Please reproduce the entries below exactly, leaving the pictures out.

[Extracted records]
◆ ◆ ◆ ◆

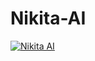# Nikita-AI 
[![Nikita AI](https://cdn.pbrd.co/images/z4Aq3hpuz.png)](https://youtu.be/mL5-UXJEp-U)
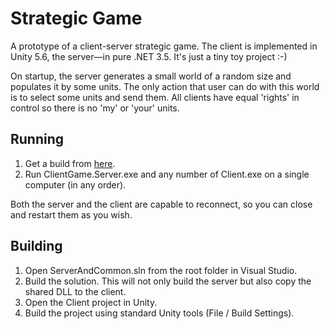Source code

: # Strategic Game
A prototype of a client-server strategic game. The client is implemented in Unity 5.6, the server—in pure .NET 3.5. It's just a tiny toy project :-)

On startup, the server generates a small world of a random size and populates it by some units. The only action that user can do with this world is to select some units and send them. All clients have equal 'rights' in control so there is no 'my' or 'your' units.

## Running
1. Get a build from [here](http://oleg-knyazev.com/wp-content/uploads/2018/05/StrategicGame.zip).
2. Run ClientGame.Server.exe and any number of Client.exe on a single computer (in any order).

Both the server and the client are capable to reconnect, so you can close and restart them as you wish.

## Building
1. Open ServerAndCommon.sln from the root folder in Visual Studio.
2. Build the solution. This will not only build the server but also copy the shared DLL to the client.
3. Open the Client project in Unity.
4. Build the project using standard Unity tools (File / Build Settings).
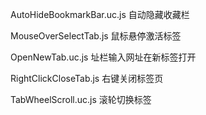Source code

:AutoHideBookmarkBar.uc.js 	自动隐藏收藏栏

MouseOverSelectTab.js 	鼠标悬停激活标签

OpenNewTab.uc.js 	址栏输入网址在新标签打开

RightClickCloseTab.js 	右键关闭标签页

TabWheelScroll.uc.js 	滚轮切换标签
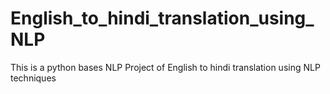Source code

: # English_to_hindi_translation_using_NLP
This is a python bases NLP Project of English to hindi translation using NLP techniques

◆ ◆ ◆ ◆

EXPECTED ANSWER
# Nikita-AI 
[![Nikita AI](https://cdn.pbrd.co/images/z4Aq3hpuz.png)](https://youtu.be/mL5-UXJEp-U)
Source code

: # Strategic Game
A prototype of a client-server strategic game. The client is implemented in Unity 5.6, the server—in pure .NET 3.5. It's just a tiny toy project :-)

On startup, the server generates a small world of a random size and populates it by some units. The only action that user can do with this world is to select some units and send them. All clients have equal 'rights' in control so there is no 'my' or 'your' units.

## Running
1. Get a build from [here](http://oleg-knyazev.com/wp-content/uploads/2018/05/StrategicGame.zip).
2. Run ClientGame.Server.exe and any number of Client.exe on a single computer (in any order).

Both the server and the client are capable to reconnect, so you can close and restart them as you wish.

## Building
1. Open ServerAndCommon.sln from the root folder in Visual Studio.
2. Build the solution. This will not only build the server but also copy the shared DLL to the client.
3. Open the Client project in Unity.
4. Build the project using standard Unity tools (File / Build Settings).
Source code

:AutoHideBookmarkBar.uc.js 	自动隐藏收藏栏

MouseOverSelectTab.js 	鼠标悬停激活标签

OpenNewTab.uc.js 	址栏输入网址在新标签打开

RightClickCloseTab.js 	右键关闭标签页

TabWheelScroll.uc.js 	滚轮切换标签
Source code

: # English_to_hindi_translation_using_NLP
This is a python bases NLP Project of English to hindi translation using NLP techniques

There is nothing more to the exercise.